Co-parenting can go as smoothly as the parties allow it to. It doesn’t have to be complicated or have a lot of conflict. However, it does not mean that when parties disagree on issues that it is unsuccessful. Co-parenting simply means that parents communicate effectively and collaborate on important decisions regarding their child(ren). Disagreements, confusion, etc. are not necessarily nonexistent when parents co-parent successfully. Judges understand the nuances involved when faced with the challenges of coming up with a workable co-parenting agreement.
Signs of “Good” of Co-parenting
There is an underlying concept of what “good” or “favorable” co-parenting looks like and it’s based on several principles. The principles center around maintaining the best environment for the mental, emotional, intellectual and physical development of the child(ren). To ensure that these principles are given the utmost consideration there are some vital tips parents should keep in mind.
- Maintain clear boundaries. This means that each parent should keep in mind the things they have control over and those they do not. Know your limits and have reasonable expectations.
- Set & keep a predetermined schedule. The more precise and exact the time, location, etc. the parenting schedule is the better it is for all involved.
- Be flexible. Setting a precise schedule does not mean that you need to firm and uncooperative when it comes to emergencies or unexpected/unforeseen events. Life is full of these sort of things so it is important to remember that when co-parenting.
- Extend courtesies to each other. You don’t have to love each other anymore but treat the other parent the way you want them to treat you. (In my Michelle Obama voice “they go low, you go high”.)
- Keep the kids out of it. This means the child(ren) should not be relaying messages, made to choose sides or witness any negativity about either parent.
- Communicate, communicate, communicate. Talking, texting, emailing, using an app, etc. whatever means or method you choose you should definitely communicate. You don’t have to respond, especially if you’re tempted to respond negatively, but you should definitely include the other parent in the important things.
- Attend events without tension. You can share events, occasions, etc. without conflict. (Of course if there’s a history of any sort of violence this may not be the best thing.) You can go in shifts, agree to stay in a certain area or similar, but you don’t have to anticipate tension when attending an event at the same time.
- Respect each parent’s role. Each parent has a role in their child’s life. Never mind what you think of it, how important it is or how meaningful it is, it exists. You should respect the other parent’s role no matter what.
- Check yourself. You have an obligation and a duty to keep yourself in line when it comes to co-parenting. If you each do this then the other does not need to.
- It’s about your child(ren), not either of you. This is self-explanatory.
“Not So Good” but Effective Coparenting
As I stated above, effective co-parenting can still exist despite all of the elements mentioned. Of course, studies have shown that low conflict co-parenting rears emotionally and mentally stable children.

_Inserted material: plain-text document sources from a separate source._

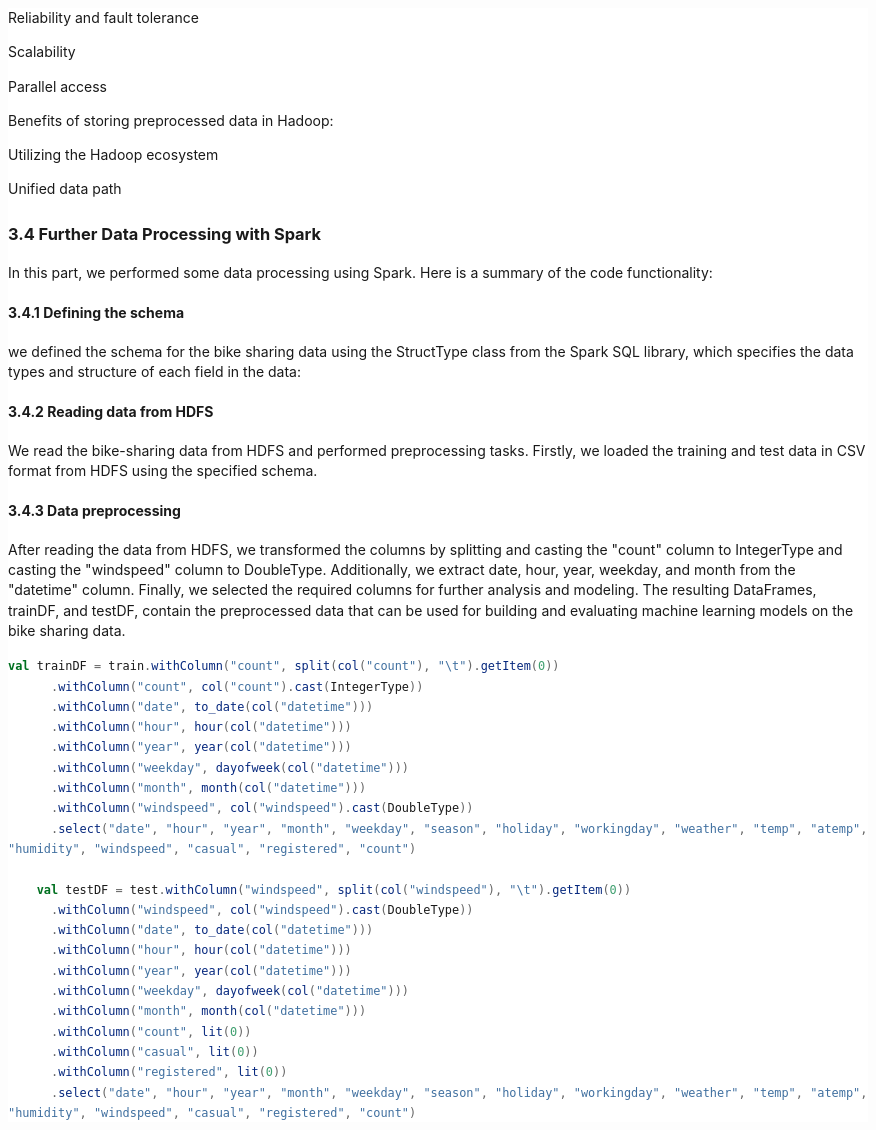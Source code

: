 Reliability and fault tolerance 

Scalability 

Parallel access 

Benefits of storing preprocessed data in Hadoop: 

Utilizing the Hadoop ecosystem 

Unified data path 

 

### 3.4 Further Data Processing with Spark

In this part, we performed some data processing using Spark. Here is a summary of the code functionality: 

 

#### 3.4.1 Defining the schema

we defined the schema for the bike sharing data using the StructType class from the Spark SQL library, which specifies the data types and structure of each field in the data: 


 

#### 3.4.2 Reading data from HDFS

We read the bike-sharing data from HDFS and performed preprocessing tasks. Firstly, we loaded the training and test data in CSV format from HDFS using the specified schema. 

#### 3.4.3 Data preprocessing

After reading the data from HDFS, we transformed the columns by splitting and casting the "count" column to IntegerType and casting the "windspeed" column to DoubleType. Additionally, we extract date, hour, year, weekday, and month from the "datetime" column. Finally, we selected the required columns for further analysis and modeling. The resulting DataFrames, trainDF, and testDF, contain the preprocessed data that can be used for building and evaluating machine learning models on the bike sharing data. 

 
```scala
val trainDF = train.withColumn("count", split(col("count"), "\t").getItem(0))
      .withColumn("count", col("count").cast(IntegerType))
      .withColumn("date", to_date(col("datetime")))
      .withColumn("hour", hour(col("datetime")))
      .withColumn("year", year(col("datetime")))
      .withColumn("weekday", dayofweek(col("datetime")))
      .withColumn("month", month(col("datetime")))
      .withColumn("windspeed", col("windspeed").cast(DoubleType))
      .select("date", "hour", "year", "month", "weekday", "season", "holiday", "workingday", "weather", "temp", "atemp", "humidity", "windspeed", "casual", "registered", "count")

    val testDF = test.withColumn("windspeed", split(col("windspeed"), "\t").getItem(0))
      .withColumn("windspeed", col("windspeed").cast(DoubleType))
      .withColumn("date", to_date(col("datetime")))
      .withColumn("hour", hour(col("datetime")))
      .withColumn("year", year(col("datetime")))
      .withColumn("weekday", dayofweek(col("datetime")))
      .withColumn("month", month(col("datetime")))
      .withColumn("count", lit(0))
      .withColumn("casual", lit(0))
      .withColumn("registered", lit(0))
      .select("date", "hour", "year", "month", "weekday", "season", "holiday", "workingday", "weather", "temp", "atemp", "humidity", "windspeed", "casual", "registered", "count")
```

However, children are not doomed because they were not raised by “ideal” co-parents.
I want to highlight the fact that I am not referring to “parallel parenting” where each parent don’t communicate and raise their children in two separate households with hardly any interaction with each other. That is very different from the “not so good” co-parenting I am referring to. That being said, let’s explore co-parenting situations where all the elements I discussed are not present.
- You won’t agree on EVERYTHING. And it’s perfectly ok. How many times did you actually agree when you were together?

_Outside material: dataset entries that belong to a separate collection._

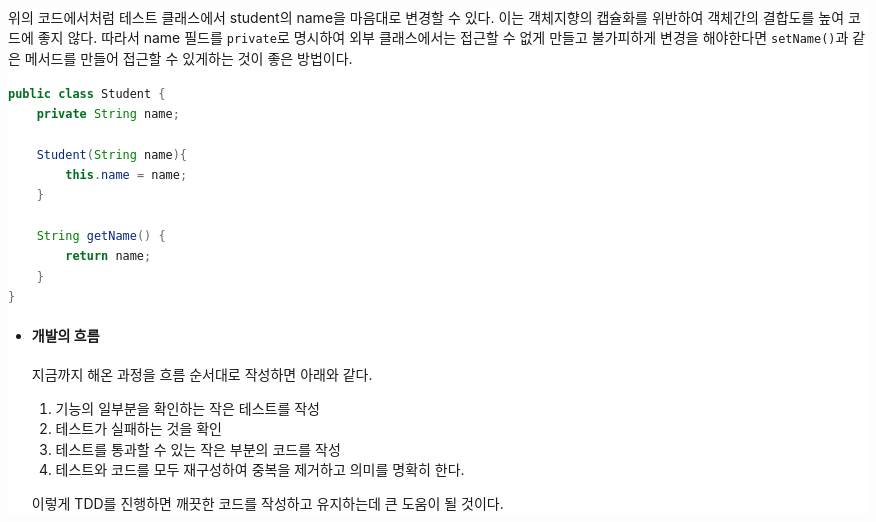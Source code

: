    위의 코드에서처럼 테스트 클래스에서 student의 name을 마음대로 변경할 수 있다. 이는 객체지향의 캡슐화를 위반하여 객체간의 결합도를 높여 코드에 좋지 않다. 따라서 name 필드를 `private`로 명시하여 외부 클래스에서는 접근할 수 없게 만들고 불가피하게 변경을 해야한다면 `setName()`과 같은 메서드를 만들어 접근할 수 있게하는 것이 좋은 방법이다.

  ```java
  public class Student {
      private String name;
  
      Student(String name){
          this.name = name;
      }
  
      String getName() {
          return name;
      }
  }
  ```

- #### 개발의 흐름

  지금까지 해온 과정을 흐름 순서대로 작성하면 아래와 같다.

  1. 기능의 일부분을 확인하는 작은 테스트를 작성
  2. 테스트가 실패하는 것을 확인
  3. 테스트를 통과할 수 있는 작은 부분의 코드를 작성
  4. 테스트와 코드를 모두 재구성하여 중복을 제거하고 의미를 명확히 한다.

  이렇게 TDD를 진행하면 깨끗한 코드를 작성하고 유지하는데 큰 도움이 될 것이다.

- Things happen. It’s life, surprises come up that should not turn your entire world upside down if you have to change things around.
- Biting the bullet, so to speak, won’t kill you. Choose your battles wisely, some things are best left unsaid or not responded to. There will times when the other parent tries to ruffle your feathers, be the bigger person.

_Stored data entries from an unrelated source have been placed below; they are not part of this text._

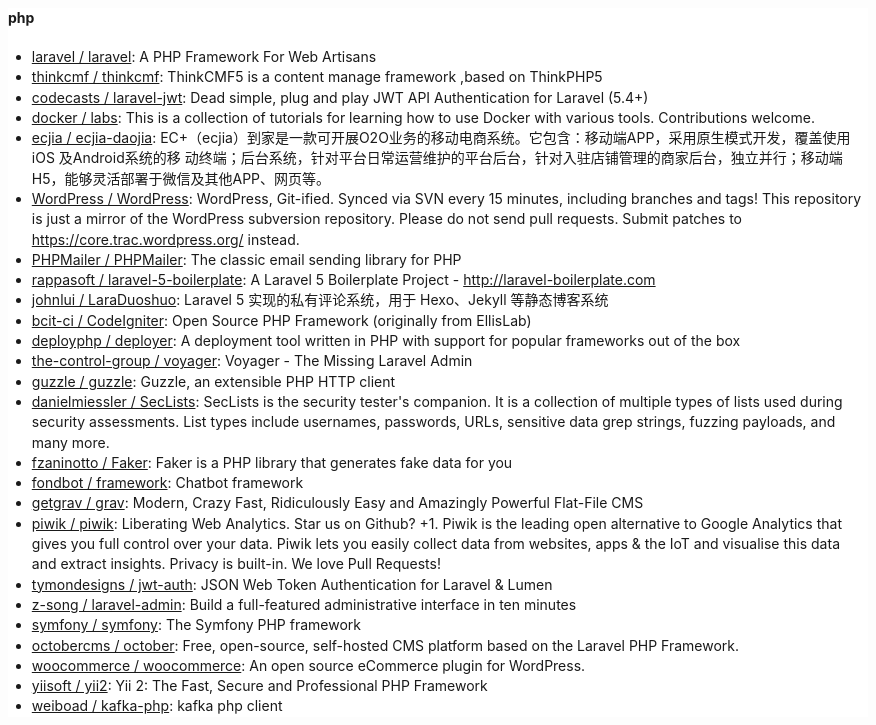 #### php
* [laravel / laravel](https://github.com/laravel/laravel): A PHP Framework For Web Artisans
* [thinkcmf / thinkcmf](https://github.com/thinkcmf/thinkcmf): ThinkCMF5 is a content manage framework ,based on ThinkPHP5
* [codecasts / laravel-jwt](https://github.com/codecasts/laravel-jwt): Dead simple, plug and play JWT API Authentication for Laravel (5.4+)
* [docker / labs](https://github.com/docker/labs): This is a collection of tutorials for learning how to use Docker with various tools. Contributions welcome.
* [ecjia / ecjia-daojia](https://github.com/ecjia/ecjia-daojia): EC+（ecjia）到家是一款可开展O2O业务的移动电商系统。它包含：移动端APP，采用原生模式开发，覆盖使用iOS 及Android系统的移 动终端；后台系统，针对平台日常运营维护的平台后台，针对入驻店铺管理的商家后台，独立并行；移动端H5，能够灵活部署于微信及其他APP、网页等。
* [WordPress / WordPress](https://github.com/WordPress/WordPress): WordPress, Git-ified. Synced via SVN every 15 minutes, including branches and tags! This repository is just a mirror of the WordPress subversion repository. Please do not send pull requests. Submit patches to https://core.trac.wordpress.org/ instead.
* [PHPMailer / PHPMailer](https://github.com/PHPMailer/PHPMailer): The classic email sending library for PHP
* [rappasoft / laravel-5-boilerplate](https://github.com/rappasoft/laravel-5-boilerplate): A Laravel 5 Boilerplate Project - http://laravel-boilerplate.com
* [johnlui / LaraDuoshuo](https://github.com/johnlui/LaraDuoshuo): Laravel 5 实现的私有评论系统，用于 Hexo、Jekyll 等静态博客系统
* [bcit-ci / CodeIgniter](https://github.com/bcit-ci/CodeIgniter): Open Source PHP Framework (originally from EllisLab)
* [deployphp / deployer](https://github.com/deployphp/deployer): A deployment tool written in PHP with support for popular frameworks out of the box
* [the-control-group / voyager](https://github.com/the-control-group/voyager): Voyager - The Missing Laravel Admin
* [guzzle / guzzle](https://github.com/guzzle/guzzle): Guzzle, an extensible PHP HTTP client
* [danielmiessler / SecLists](https://github.com/danielmiessler/SecLists): SecLists is the security tester's companion. It is a collection of multiple types of lists used during security assessments. List types include usernames, passwords, URLs, sensitive data grep strings, fuzzing payloads, and many more.
* [fzaninotto / Faker](https://github.com/fzaninotto/Faker): Faker is a PHP library that generates fake data for you
* [fondbot / framework](https://github.com/fondbot/framework): Chatbot framework
* [getgrav / grav](https://github.com/getgrav/grav): Modern, Crazy Fast, Ridiculously Easy and Amazingly Powerful Flat-File CMS
* [piwik / piwik](https://github.com/piwik/piwik): Liberating Web Analytics. Star us on Github? +1. Piwik is the leading open alternative to Google Analytics that gives you full control over your data. Piwik lets you easily collect data from websites, apps & the IoT and visualise this data and extract insights. Privacy is built-in. We love Pull Requests!
* [tymondesigns / jwt-auth](https://github.com/tymondesigns/jwt-auth): JSON Web Token Authentication for Laravel & Lumen
* [z-song / laravel-admin](https://github.com/z-song/laravel-admin): Build a full-featured administrative interface in ten minutes
* [symfony / symfony](https://github.com/symfony/symfony): The Symfony PHP framework
* [octobercms / october](https://github.com/octobercms/october): Free, open-source, self-hosted CMS platform based on the Laravel PHP Framework.
* [woocommerce / woocommerce](https://github.com/woocommerce/woocommerce): An open source eCommerce plugin for WordPress.
* [yiisoft / yii2](https://github.com/yiisoft/yii2): Yii 2: The Fast, Secure and Professional PHP Framework
* [weiboad / kafka-php](https://github.com/weiboad/kafka-php): kafka php client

- Keeping a record of interactions is wise. It is not problematic to keep some sort of diary/journal of all interactions like pickup and/or drop off just to maintain some organization.
- Short conversations or exchanges are not antagonistic. Being civil sometimes means keeping the conversations to a few words or phrases and that’s it.
- Different parenting styles is acceptable. No need to parent the same way, in fact, it’s more beneficial if you don’t. You should have the same intentions but don’t have be identical in your means of acquiring them.
- You are are not obligated to feel comfortable being in their presence. It is not wrong if you opt out of attending certain events because you don’t want to be in the same room.
- Sharing is not always caring. Keeping some things, that are not important, between you and your child and/or your new significant other is not detrimental.
- Having a new significant other is not a bad thing. Many people think dating or having a live-in paramour looks bad to the other parent and/or the court. This is not necessarily the case as long as they don’t pose a risk to the child(ren).
- Your kids having issues with either or both of you it totally fine. Kids can be manipulative and controlling, so they will push your buttons this should not affect your co-parenting.
Co-parenting may look different for each family, this is totally acceptable. Every single family has it’s own set of issues, expectations, etc. So if your co-parenting relationship seems unique because of any of these reasons it’s ok. Try to focus on your overall objective, that is to ensure that your child(ren)’s well-being is paramount.